Print every record exactly as it appears. Leave the pictures out.
---------- Exercise materials ----------
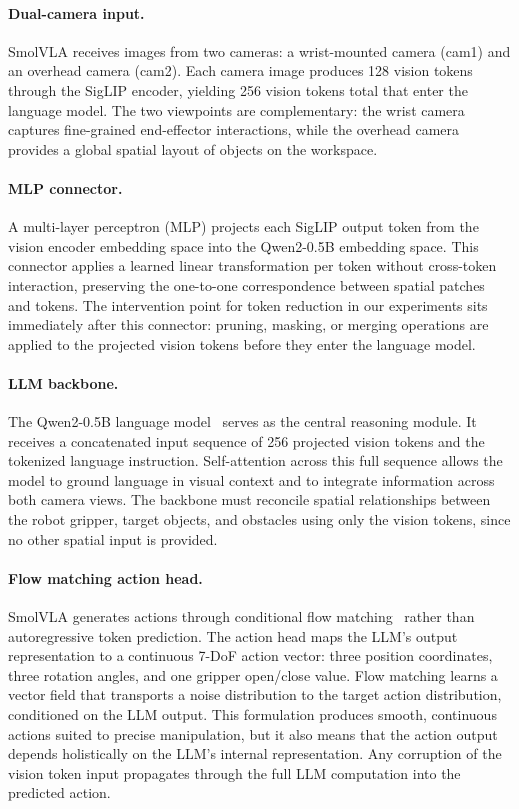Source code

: \paragraph{Dual-camera input.}
SmolVLA receives images from two cameras: a wrist-mounted camera (cam1) and an overhead camera (cam2).
Each camera image produces 128 vision tokens through the SigLIP encoder, yielding 256 vision tokens total that enter the language model.
The two viewpoints are complementary: the wrist camera captures fine-grained end-effector interactions, while the overhead camera provides a global spatial layout of objects on the workspace.

\paragraph{MLP connector.}
A multi-layer perceptron (MLP) projects each SigLIP output token from the vision encoder embedding space into the Qwen2-0.5B embedding space.
This connector applies a learned linear transformation per token without cross-token interaction, preserving the one-to-one correspondence between spatial patches and tokens.
The intervention point for token reduction in our experiments sits immediately after this connector: pruning, masking, or merging operations are applied to the projected vision tokens before they enter the language model.

\paragraph{LLM backbone.}
The Qwen2-0.5B language model~\cite{yang2024qwen2} serves as the central reasoning module.
It receives a concatenated input sequence of 256 projected vision tokens and the tokenized language instruction.
Self-attention across this full sequence allows the model to ground language in visual context and to integrate information across both camera views.
The backbone must reconcile spatial relationships between the robot gripper, target objects, and obstacles using only the vision tokens, since no other spatial input is provided.

\paragraph{Flow matching action head.}
SmolVLA generates actions through conditional flow matching~\cite{lipman2023flow} rather than autoregressive token prediction.
The action head maps the LLM's output representation to a continuous 7-DoF action vector: three position coordinates, three rotation angles, and one gripper open/close value.
Flow matching learns a vector field that transports a noise distribution to the target action distribution, conditioned on the LLM output.
This formulation produces smooth, continuous actions suited to precise manipulation, but it also means that the action output depends holistically on the LLM's internal representation.
Any corruption of the vision token input propagates through the full LLM computation into the predicted action.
----------
• [Response to the exercise]
Source code

: \paragraph{Dual-camera input.}
SmolVLA receives images from two cameras: a wrist-mounted camera (cam1) and an overhead camera (cam2).
Each camera image produces 128 vision tokens through the SigLIP encoder, yielding 256 vision tokens total that enter the language model.
The two viewpoints are complementary: the wrist camera captures fine-grained end-effector interactions, while the overhead camera provides a global spatial layout of objects on the workspace.

\paragraph{MLP connector.}
A multi-layer perceptron (MLP) projects each SigLIP output token from the vision encoder embedding space into the Qwen2-0.5B embedding space.
This connector applies a learned linear transformation per token without cross-token interaction, preserving the one-to-one correspondence between spatial patches and tokens.
The intervention point for token reduction in our experiments sits immediately after this connector: pruning, masking, or merging operations are applied to the projected vision tokens before they enter the language model.

\paragraph{LLM backbone.}
The Qwen2-0.5B language model~\cite{yang2024qwen2} serves as the central reasoning module.
It receives a concatenated input sequence of 256 projected vision tokens and the tokenized language instruction.
Self-attention across this full sequence allows the model to ground language in visual context and to integrate information across both camera views.
The backbone must reconcile spatial relationships between the robot gripper, target objects, and obstacles using only the vision tokens, since no other spatial input is provided.

\paragraph{Flow matching action head.}
SmolVLA generates actions through conditional flow matching~\cite{lipman2023flow} rather than autoregressive token prediction.
The action head maps the LLM's output representation to a continuous 7-DoF action vector: three position coordinates, three rotation angles, and one gripper open/close value.
Flow matching learns a vector field that transports a noise distribution to the target action distribution, conditioned on the LLM output.
This formulation produces smooth, continuous actions suited to precise manipulation, but it also means that the action output depends holistically on the LLM's internal representation.
Any corruption of the vision token input propagates through the full LLM computation into the predicted action.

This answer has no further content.